= Records =
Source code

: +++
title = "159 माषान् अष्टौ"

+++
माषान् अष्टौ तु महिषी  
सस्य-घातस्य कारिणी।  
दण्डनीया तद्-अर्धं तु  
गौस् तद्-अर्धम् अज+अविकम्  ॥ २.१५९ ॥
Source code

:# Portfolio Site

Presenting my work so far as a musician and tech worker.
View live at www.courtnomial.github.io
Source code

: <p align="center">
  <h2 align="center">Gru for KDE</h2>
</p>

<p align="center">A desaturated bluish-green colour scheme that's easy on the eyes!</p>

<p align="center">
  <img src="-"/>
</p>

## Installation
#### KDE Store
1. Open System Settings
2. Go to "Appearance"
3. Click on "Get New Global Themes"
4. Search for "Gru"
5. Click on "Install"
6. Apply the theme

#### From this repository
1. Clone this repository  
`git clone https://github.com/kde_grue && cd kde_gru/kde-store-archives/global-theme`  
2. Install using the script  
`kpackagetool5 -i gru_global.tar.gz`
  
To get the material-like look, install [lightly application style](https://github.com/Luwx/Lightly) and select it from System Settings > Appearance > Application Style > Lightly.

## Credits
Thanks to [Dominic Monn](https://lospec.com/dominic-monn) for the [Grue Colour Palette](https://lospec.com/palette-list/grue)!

= About this task =
Take the line holding "दण्डनीया तद्-अर्धं तु" and all lines after it through the end of the data, and set them down exactly.

= Answer to the problem =
दण्डनीया तद्-अर्धं तु  
गौस् तद्-अर्धम् अज+अविकम्  ॥ २.१५९ ॥
Source code

:# Portfolio Site

Presenting my work so far as a musician and tech worker.
View live at www.courtnomial.github.io
Source code

: <p align="center">
  <h2 align="center">Gru for KDE</h2>
</p>

<p align="center">A desaturated bluish-green colour scheme that's easy on the eyes!</p>

<p align="center">
  <img src="-"/>
</p>

## Installation
#### KDE Store
1. Open System Settings
2. Go to "Appearance"
3. Click on "Get New Global Themes"
4. Search for "Gru"
5. Click on "Install"
6. Apply the theme

#### From this repository
1. Clone this repository  
`git clone https://github.com/kde_grue && cd kde_gru/kde-store-archives/global-theme`  
2. Install using the script  
`kpackagetool5 -i gru_global.tar.gz`
  
To get the material-like look, install [lightly application style](https://github.com/Luwx/Lightly) and select it from System Settings > Appearance > Application Style > Lightly.

## Credits
Thanks to [Dominic Monn](https://lospec.com/dominic-monn) for the [Grue Colour Palette](https://lospec.com/palette-list/grue)!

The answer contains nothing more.